CBI Autonomy: Why The ‘Caged Parrot’ Can’t Be Half-Free?

By M H Ahssan / Hyderabad

After the severe tongue-lashing that the Supreme Court gave the Central Bureau of Investigation last month, noting that the investigating agency was conducting itself like a “caged parrot” that was echoing its master’s sentiments to a nicety, the heat has been on the UPA government, the “master” in this case, to unfetter the bird.

Late on Thursday, ahead of the upcoming hearing in the Supreme Court to determine precisely what the goverrnment has done in the matter, the Cabinet approved a Group of Ministers proposal to give the CBI a lot more freedom, but fell well short of the “autonomy” that critically determines how free and fair the agency’s investigations will be.
Some of these proposals – such as the one to sent up a collegium to appoint the agency’s director and an oversight panel to ensure impartiality of investigations – go some way towards addressing long-pending demands aimed at ensuring that the CBI is not constantly looking over its shoulders at the political masters in the conduct of investigations that willy-nilly have a political edge to them.

For instance the proposed collegium will be made up of the Prime Minister, the Leader of the Opposition in the Lok Sabha and the Chief Justice of India. And the oversight panel, it has been suggested, will be made up of three retired judges.

Another proposal, which was approved on Thursday, relates to enhanced financial powers of the agency’s director.

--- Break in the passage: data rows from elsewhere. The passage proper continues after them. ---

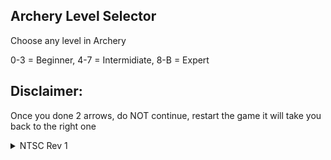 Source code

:## Archery Level Selector
Choose any level in Archery

0-3 = Beginner, 4-7 = Intermidiate, 8-B = Expert

## Disclaimer:
Once you done 2 arrows, do NOT continue, restart the game it will take you back to the right one
<details>
<summary>NTSC Rev 1</summary>

```powerpc
04D3765B 0000000B
```
</details>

Yet another introduces a new procedure for the appointment of the Director (Prosecution), who has thus far been an appointee of the Law Ministry.   Any case is only as good as the prosecution wants it to be, and the Ministry has in the past been accused of using that power to direct the fate of politically sensitive cases to the advantage of the ruling dispensation.

But all these fall well short of the idea of full functional autonomy for the CBI, free of total government interference in the conduct of investigations, particularly those that cast a shadow on the political domain. In other words, the government is signalling to the Supreme Court that the parrot’s cage will be unlocked, but the bird itself will remain tethered.

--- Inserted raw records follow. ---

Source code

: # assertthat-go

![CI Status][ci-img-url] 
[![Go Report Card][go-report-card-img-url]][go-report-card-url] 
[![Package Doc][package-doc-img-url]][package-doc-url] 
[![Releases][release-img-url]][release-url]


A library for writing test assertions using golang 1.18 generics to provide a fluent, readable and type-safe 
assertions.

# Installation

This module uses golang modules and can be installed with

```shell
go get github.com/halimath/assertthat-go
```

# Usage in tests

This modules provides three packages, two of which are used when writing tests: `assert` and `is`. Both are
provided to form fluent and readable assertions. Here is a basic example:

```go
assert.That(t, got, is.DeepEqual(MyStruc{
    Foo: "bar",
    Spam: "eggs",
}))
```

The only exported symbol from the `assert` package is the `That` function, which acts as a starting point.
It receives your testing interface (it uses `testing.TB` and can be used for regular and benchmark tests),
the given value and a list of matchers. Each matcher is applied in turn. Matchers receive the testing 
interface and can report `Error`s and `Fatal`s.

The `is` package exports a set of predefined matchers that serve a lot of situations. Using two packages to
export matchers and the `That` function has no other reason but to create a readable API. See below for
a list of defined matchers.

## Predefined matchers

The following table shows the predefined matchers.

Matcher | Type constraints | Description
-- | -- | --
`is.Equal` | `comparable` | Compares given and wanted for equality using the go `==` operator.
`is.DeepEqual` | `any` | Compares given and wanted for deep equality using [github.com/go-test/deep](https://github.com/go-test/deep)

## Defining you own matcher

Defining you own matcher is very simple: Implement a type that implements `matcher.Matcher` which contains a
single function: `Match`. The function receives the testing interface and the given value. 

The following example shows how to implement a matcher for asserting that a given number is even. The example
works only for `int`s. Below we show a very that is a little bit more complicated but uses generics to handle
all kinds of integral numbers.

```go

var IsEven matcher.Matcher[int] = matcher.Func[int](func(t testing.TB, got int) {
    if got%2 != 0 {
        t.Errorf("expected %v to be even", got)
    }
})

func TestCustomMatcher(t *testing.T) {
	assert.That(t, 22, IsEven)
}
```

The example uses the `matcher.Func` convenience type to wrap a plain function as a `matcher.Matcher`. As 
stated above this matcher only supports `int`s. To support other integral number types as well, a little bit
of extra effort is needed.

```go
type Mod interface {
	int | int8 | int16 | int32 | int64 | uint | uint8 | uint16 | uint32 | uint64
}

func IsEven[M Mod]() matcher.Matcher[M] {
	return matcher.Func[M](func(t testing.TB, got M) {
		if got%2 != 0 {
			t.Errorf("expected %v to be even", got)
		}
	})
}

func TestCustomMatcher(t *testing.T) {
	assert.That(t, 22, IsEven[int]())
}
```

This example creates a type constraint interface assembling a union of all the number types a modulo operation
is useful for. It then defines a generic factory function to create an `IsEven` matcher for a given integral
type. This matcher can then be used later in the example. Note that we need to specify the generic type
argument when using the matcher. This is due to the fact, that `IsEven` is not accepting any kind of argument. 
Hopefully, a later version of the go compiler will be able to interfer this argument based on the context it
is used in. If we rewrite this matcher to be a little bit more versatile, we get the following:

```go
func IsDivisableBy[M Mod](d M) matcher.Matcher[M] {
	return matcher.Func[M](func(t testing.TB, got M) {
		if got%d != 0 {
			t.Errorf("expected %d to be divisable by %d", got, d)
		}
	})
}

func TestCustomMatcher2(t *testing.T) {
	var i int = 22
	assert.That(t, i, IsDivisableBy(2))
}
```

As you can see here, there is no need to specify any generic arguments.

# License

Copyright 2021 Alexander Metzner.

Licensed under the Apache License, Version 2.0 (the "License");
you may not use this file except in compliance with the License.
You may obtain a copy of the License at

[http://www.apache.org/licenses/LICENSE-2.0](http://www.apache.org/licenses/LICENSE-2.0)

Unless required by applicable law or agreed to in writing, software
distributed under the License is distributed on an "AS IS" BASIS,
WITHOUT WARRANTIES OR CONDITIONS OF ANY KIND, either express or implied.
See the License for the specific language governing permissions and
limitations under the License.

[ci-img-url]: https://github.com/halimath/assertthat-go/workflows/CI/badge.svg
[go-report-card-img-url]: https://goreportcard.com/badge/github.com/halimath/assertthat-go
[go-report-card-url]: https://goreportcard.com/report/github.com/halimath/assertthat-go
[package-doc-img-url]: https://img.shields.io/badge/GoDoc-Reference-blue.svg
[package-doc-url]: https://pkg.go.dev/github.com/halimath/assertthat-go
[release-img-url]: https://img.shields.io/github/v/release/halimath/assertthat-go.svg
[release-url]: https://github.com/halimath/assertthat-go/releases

In any case, given the manner in which former CBI officials, including former Directors, have allowed themselves to be rewarded with post-retirement “jobs-for-the-boys” appointments, and the egregious manner in which the UPA government has wilfully used such patronage systems to “reward” pliant officers and trace the arc of investigations in corruption cases against Opposition leaders to its political advantage,  there is more to all this than meets the eye.

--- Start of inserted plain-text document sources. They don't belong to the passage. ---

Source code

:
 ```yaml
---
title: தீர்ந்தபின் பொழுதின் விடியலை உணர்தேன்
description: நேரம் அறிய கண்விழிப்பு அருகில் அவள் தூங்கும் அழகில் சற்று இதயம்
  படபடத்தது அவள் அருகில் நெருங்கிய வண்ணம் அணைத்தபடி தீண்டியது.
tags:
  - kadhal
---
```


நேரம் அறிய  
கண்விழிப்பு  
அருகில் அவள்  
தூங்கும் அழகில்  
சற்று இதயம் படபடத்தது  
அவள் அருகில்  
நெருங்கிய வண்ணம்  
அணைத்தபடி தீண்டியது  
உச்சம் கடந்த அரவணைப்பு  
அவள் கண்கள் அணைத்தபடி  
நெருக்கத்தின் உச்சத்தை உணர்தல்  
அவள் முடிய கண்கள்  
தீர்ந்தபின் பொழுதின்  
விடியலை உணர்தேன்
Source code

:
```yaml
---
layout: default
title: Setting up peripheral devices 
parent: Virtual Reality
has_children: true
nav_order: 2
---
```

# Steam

It is worth recalling that the Supreme Court’s rap on the CBI Director’s knuckles came in the context of the blatant attempt by the then Law Minister Ashwani Kumar to vet and edit the draft status report of the CBI in the CoalGate scam investigation, evidently to ring-fence Prime Minister Manmohan Singh from the scandal.

The coal block allocations were made when Manmohan Singh headed the Coal Ministry, and have been shown to have been made without sufficient application of mind and, presumably, on corrupt considerations. There is no direct evidence implicating Manmohan Singh (other than the fact that he was the Coal Minister at that time, and bears moral responsibility for his Ministry’s actions), but the manner in which Ashwani Kumar and bureaucrats from the Prime Minister’s Office sought to change the soul of the CBI’s report pointed to a cover-up that is rather more damaging.

The government will likely seek to make the case that the proposals it has promised to put in place will go a long way towards achieving the functional independence that the Supreme Court suggested was required.  But in the final analysis, that proposition will have to pass the ‘smell test’. The government must be judged by its actions, not on its promises of fair conduct. Particularly given the UPA government’s record of compromising,  disempowering and politicising virtually every institution, including Constitutional arrangements, the bar of  credibility must be set rather high.

And although the proposals that the Group of Ministers outlined are certainly half a step forward, they don’t wholly insulate the CBI from the effects of political coercion or enticements to which CBI officials have in the past proved susceptible.

As with many things in life, half-way measures may not accomplish much. Either the parrot is caged or it is free. To claim that it is “half-free” is just pious baloney.